▶ _WHAT NEEDS TO BE DONE_:
Return each line of the data below unchanged, please.

##############################

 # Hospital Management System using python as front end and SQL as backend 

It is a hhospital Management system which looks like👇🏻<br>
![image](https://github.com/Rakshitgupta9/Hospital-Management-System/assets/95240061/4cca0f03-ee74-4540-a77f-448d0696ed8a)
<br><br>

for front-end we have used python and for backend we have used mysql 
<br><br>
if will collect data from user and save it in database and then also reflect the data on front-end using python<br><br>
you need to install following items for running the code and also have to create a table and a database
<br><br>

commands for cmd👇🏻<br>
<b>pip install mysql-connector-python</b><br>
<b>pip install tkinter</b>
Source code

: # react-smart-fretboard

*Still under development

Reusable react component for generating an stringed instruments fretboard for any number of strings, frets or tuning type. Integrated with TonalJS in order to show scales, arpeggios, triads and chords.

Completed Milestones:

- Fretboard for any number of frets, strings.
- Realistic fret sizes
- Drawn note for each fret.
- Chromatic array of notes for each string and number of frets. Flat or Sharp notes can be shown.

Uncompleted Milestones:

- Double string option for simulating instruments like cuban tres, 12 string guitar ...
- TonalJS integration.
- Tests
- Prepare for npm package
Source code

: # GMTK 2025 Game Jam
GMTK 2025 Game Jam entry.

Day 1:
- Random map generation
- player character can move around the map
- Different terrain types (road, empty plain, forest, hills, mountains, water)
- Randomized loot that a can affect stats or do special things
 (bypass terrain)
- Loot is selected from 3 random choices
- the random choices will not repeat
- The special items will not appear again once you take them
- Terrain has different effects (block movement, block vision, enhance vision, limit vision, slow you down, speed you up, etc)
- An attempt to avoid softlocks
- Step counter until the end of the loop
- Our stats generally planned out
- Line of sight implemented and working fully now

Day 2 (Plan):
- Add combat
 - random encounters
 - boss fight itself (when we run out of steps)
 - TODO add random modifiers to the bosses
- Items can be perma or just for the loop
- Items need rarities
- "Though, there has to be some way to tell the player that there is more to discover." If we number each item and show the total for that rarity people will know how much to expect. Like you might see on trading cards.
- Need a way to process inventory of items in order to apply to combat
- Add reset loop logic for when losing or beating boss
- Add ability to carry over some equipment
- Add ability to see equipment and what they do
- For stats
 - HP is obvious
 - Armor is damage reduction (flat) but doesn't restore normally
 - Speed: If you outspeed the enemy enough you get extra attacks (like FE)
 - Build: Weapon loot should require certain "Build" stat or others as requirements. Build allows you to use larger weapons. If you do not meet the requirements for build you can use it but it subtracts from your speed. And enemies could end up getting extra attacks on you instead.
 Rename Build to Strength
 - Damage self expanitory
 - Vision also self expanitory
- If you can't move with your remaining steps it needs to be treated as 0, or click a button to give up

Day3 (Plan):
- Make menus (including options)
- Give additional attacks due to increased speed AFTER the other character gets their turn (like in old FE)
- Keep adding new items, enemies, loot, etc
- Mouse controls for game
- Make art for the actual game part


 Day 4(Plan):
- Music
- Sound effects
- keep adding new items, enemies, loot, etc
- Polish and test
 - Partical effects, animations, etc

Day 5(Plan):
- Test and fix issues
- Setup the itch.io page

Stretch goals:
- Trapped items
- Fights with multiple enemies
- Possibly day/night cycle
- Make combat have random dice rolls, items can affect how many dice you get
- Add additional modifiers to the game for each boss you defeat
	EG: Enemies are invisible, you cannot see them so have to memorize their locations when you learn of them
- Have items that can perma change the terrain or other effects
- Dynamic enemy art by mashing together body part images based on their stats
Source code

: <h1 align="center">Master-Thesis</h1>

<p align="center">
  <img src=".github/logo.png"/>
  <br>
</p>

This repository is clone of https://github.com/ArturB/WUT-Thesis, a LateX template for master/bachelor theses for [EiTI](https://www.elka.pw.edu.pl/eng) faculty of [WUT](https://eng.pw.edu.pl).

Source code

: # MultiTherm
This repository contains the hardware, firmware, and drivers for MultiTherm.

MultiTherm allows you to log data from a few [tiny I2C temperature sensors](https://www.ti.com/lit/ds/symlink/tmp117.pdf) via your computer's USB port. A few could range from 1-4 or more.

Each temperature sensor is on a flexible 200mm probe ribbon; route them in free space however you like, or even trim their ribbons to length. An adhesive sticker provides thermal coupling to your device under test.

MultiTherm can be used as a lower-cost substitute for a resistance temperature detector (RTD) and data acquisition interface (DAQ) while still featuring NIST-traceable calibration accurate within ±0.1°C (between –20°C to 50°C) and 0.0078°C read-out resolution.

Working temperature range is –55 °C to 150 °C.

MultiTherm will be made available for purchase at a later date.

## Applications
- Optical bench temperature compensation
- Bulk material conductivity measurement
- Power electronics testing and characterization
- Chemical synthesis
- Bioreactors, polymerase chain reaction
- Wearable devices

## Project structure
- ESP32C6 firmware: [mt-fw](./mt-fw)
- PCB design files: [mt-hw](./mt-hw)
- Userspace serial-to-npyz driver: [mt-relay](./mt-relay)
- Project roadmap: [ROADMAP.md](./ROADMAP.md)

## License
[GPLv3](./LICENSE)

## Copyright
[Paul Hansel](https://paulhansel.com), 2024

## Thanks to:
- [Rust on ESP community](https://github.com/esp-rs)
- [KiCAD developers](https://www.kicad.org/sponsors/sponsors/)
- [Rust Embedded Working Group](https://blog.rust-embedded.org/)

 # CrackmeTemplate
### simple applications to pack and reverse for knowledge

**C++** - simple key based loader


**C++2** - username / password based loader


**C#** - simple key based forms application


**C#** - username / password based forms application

##############################

▶ _FINISHED TASK_:
 # Hospital Management System using python as front end and SQL as backend 

It is a hhospital Management system which looks like👇🏻<br>
![image](https://github.com/Rakshitgupta9/Hospital-Management-System/assets/95240061/4cca0f03-ee74-4540-a77f-448d0696ed8a)
<br><br>

for front-end we have used python and for backend we have used mysql 
<br><br>
if will collect data from user and save it in database and then also reflect the data on front-end using python<br><br>
you need to install following items for running the code and also have to create a table and a database
<br><br>

commands for cmd👇🏻<br>
<b>pip install mysql-connector-python</b><br>
<b>pip install tkinter</b>
Source code

: # react-smart-fretboard

*Still under development

Reusable react component for generating an stringed instruments fretboard for any number of strings, frets or tuning type. Integrated with TonalJS in order to show scales, arpeggios, triads and chords.

Completed Milestones:

- Fretboard for any number of frets, strings.
- Realistic fret sizes
- Drawn note for each fret.
- Chromatic array of notes for each string and number of frets. Flat or Sharp notes can be shown.

Uncompleted Milestones:

- Double string option for simulating instruments like cuban tres, 12 string guitar ...
- TonalJS integration.
- Tests
- Prepare for npm package
Source code

: # GMTK 2025 Game Jam
GMTK 2025 Game Jam entry.

Day 1:
- Random map generation
- player character can move around the map
- Different terrain types (road, empty plain, forest, hills, mountains, water)
- Randomized loot that a can affect stats or do special things
 (bypass terrain)
- Loot is selected from 3 random choices
- the random choices will not repeat
- The special items will not appear again once you take them
- Terrain has different effects (block movement, block vision, enhance vision, limit vision, slow you down, speed you up, etc)
- An attempt to avoid softlocks
- Step counter until the end of the loop
- Our stats generally planned out
- Line of sight implemented and working fully now

Day 2 (Plan):
- Add combat
 - random encounters
 - boss fight itself (when we run out of steps)
 - TODO add random modifiers to the bosses
- Items can be perma or just for the loop
- Items need rarities
- "Though, there has to be some way to tell the player that there is more to discover." If we number each item and show the total for that rarity people will know how much to expect. Like you might see on trading cards.
- Need a way to process inventory of items in order to apply to combat
- Add reset loop logic for when losing or beating boss
- Add ability to carry over some equipment
- Add ability to see equipment and what they do
- For stats
 - HP is obvious
 - Armor is damage reduction (flat) but doesn't restore normally
 - Speed: If you outspeed the enemy enough you get extra attacks (like FE)
 - Build: Weapon loot should require certain "Build" stat or others as requirements. Build allows you to use larger weapons. If you do not meet the requirements for build you can use it but it subtracts from your speed. And enemies could end up getting extra attacks on you instead.
 Rename Build to Strength
 - Damage self expanitory
 - Vision also self expanitory
- If you can't move with your remaining steps it needs to be treated as 0, or click a button to give up

Day3 (Plan):
- Make menus (including options)
- Give additional attacks due to increased speed AFTER the other character gets their turn (like in old FE)
- Keep adding new items, enemies, loot, etc
- Mouse controls for game
- Make art for the actual game part


 Day 4(Plan):
- Music
- Sound effects
- keep adding new items, enemies, loot, etc
- Polish and test
 - Partical effects, animations, etc

Day 5(Plan):
- Test and fix issues
- Setup the itch.io page

Stretch goals:
- Trapped items
- Fights with multiple enemies
- Possibly day/night cycle
- Make combat have random dice rolls, items can affect how many dice you get
- Add additional modifiers to the game for each boss you defeat
	EG: Enemies are invisible, you cannot see them so have to memorize their locations when you learn of them
- Have items that can perma change the terrain or other effects
- Dynamic enemy art by mashing together body part images based on their stats
Source code

: <h1 align="center">Master-Thesis</h1>

<p align="center">
  <img src=".github/logo.png"/>
  <br>
</p>

This repository is clone of https://github.com/ArturB/WUT-Thesis, a LateX template for master/bachelor theses for [EiTI](https://www.elka.pw.edu.pl/eng) faculty of [WUT](https://eng.pw.edu.pl).

Source code

: # MultiTherm
This repository contains the hardware, firmware, and drivers for MultiTherm.

MultiTherm allows you to log data from a few [tiny I2C temperature sensors](https://www.ti.com/lit/ds/symlink/tmp117.pdf) via your computer's USB port. A few could range from 1-4 or more.

Each temperature sensor is on a flexible 200mm probe ribbon; route them in free space however you like, or even trim their ribbons to length. An adhesive sticker provides thermal coupling to your device under test.

MultiTherm can be used as a lower-cost substitute for a resistance temperature detector (RTD) and data acquisition interface (DAQ) while still featuring NIST-traceable calibration accurate within ±0.1°C (between –20°C to 50°C) and 0.0078°C read-out resolution.

Working temperature range is –55 °C to 150 °C.

MultiTherm will be made available for purchase at a later date.

## Applications
- Optical bench temperature compensation
- Bulk material conductivity measurement
- Power electronics testing and characterization
- Chemical synthesis
- Bioreactors, polymerase chain reaction
- Wearable devices

## Project structure
- ESP32C6 firmware: [mt-fw](./mt-fw)
- PCB design files: [mt-hw](./mt-hw)
- Userspace serial-to-npyz driver: [mt-relay](./mt-relay)
- Project roadmap: [ROADMAP.md](./ROADMAP.md)

## License
[GPLv3](./LICENSE)

## Copyright
[Paul Hansel](https://paulhansel.com), 2024

## Thanks to:
- [Rust on ESP community](https://github.com/esp-rs)
- [KiCAD developers](https://www.kicad.org/sponsors/sponsors/)
- [Rust Embedded Working Group](https://blog.rust-embedded.org/)

 # CrackmeTemplate
### simple applications to pack and reverse for knowledge

**C++** - simple key based loader


**C++2** - username / password based loader


**C#** - simple key based forms application


**C#** - username / password based forms application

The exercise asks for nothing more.